Variational Inference with normalizing flows

June 25, 2024

Other important information in the paper

Observed problems

Under-estimation of variance of posterior
Limited capacity of the posterior approximation can result in baised MAP

Motivation

Choice of function for approximate posterior distribution is one of the core problems of Variational Inference (VI)

Capabilities of the method

Flexible, arbitrarily complex and scalable approximate posterior distributions.
Infinitesimal flows

Preface

Amortized Variational Inference

Variational Inference

Given a Bayesian setting, approximate posterior distribution over latent variables with a function. This is, given random variable

Given random variable: $X,Z$

\[P(Z \mid X)=\frac{P(X \mid Z)P(Z)}{P(X)}\]

In most of cases, solving the marginalization on unknown latent variables is intractable:

\[P(X)=\int P(X,Z) dZ\]

To tackle this problem, variational methods are used to approximate $P(Z \mid X)$, this is normally a parametrized function $q_{\theta}(X\\mid Z)$ that is meant to approximate posterior.
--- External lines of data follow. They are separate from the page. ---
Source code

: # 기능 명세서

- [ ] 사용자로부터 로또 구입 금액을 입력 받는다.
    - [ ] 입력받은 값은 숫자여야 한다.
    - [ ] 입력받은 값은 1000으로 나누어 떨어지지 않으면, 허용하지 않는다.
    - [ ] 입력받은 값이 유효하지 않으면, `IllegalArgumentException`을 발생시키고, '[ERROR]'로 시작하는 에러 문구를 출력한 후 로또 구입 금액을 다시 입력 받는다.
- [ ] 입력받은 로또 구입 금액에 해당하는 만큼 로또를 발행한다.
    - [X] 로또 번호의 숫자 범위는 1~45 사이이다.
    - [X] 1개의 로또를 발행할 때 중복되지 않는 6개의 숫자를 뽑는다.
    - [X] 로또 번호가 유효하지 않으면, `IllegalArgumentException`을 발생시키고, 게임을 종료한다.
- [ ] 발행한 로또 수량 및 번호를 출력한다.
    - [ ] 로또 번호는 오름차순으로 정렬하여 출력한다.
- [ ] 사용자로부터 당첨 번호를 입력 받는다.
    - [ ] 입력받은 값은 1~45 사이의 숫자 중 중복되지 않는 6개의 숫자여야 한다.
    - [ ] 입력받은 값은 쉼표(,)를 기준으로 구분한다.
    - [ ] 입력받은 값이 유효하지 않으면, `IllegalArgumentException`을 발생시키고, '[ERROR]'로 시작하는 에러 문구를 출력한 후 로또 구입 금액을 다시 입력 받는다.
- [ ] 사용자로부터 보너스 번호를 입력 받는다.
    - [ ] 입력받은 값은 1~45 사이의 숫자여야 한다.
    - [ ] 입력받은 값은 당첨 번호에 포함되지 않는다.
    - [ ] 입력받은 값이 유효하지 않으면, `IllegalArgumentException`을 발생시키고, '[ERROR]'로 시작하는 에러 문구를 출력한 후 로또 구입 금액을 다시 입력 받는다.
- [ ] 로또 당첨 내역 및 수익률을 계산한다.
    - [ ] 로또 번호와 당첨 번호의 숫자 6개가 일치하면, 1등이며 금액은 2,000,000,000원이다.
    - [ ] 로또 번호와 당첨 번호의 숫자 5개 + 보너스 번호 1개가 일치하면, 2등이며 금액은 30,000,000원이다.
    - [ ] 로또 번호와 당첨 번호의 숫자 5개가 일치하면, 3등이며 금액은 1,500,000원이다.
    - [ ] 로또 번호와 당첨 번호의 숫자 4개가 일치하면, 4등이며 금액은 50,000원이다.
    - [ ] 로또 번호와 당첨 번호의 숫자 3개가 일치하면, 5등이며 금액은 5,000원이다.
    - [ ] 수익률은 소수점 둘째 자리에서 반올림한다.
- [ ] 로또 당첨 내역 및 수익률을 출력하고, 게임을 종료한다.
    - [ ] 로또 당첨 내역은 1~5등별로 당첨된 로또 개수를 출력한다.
Using this approximation log-likelihood is simplified in a suitable form for learning.

\[\log p_{\theta}(x)= \int \log p_{\theta}(x\mid z)p(z)dz \\ = \int \log \frac{q_{\theta}(z\mid x)}{q_{\theta}(z\mid x)}p_{\theta}(x\mid z)p(z)dz \\ = \int \log q_{\theta}(z\mid x) \frac{p_{\theta}(x,z)}{q_{\theta}(z\mid x)}dz \\ = \int \log q_{\theta}(z\mid x) \frac{p_{\theta}(x,z)}{q_{\theta}(z\mid x)}dz \\ = - \mathbb D_{KL}[q_{\theta}(z\mid x) \| p_{\theta}(z)] + \left \langle \log p(x \mid z) \right \rangle_{q_{\theta}(z \mid x)}\]

Amortized Inference

Given a probabilistic model $p(x,y)$ for $X$ as latent variables and $Y$ as observed variables, amortized inference search for a parametrized mapping $g_{\theta}: Y \rightarrow P(X); y \mapsto q_{\theta}(x \mid z)$ such that $q_{\theta}(x \mid z)$ is near to $p(x \mid z)$. Particularly, this method apply complex parametrization to “integrate” the information of each $x_i$ is considered in the model, therefore is possible to train the model in batch using SVI.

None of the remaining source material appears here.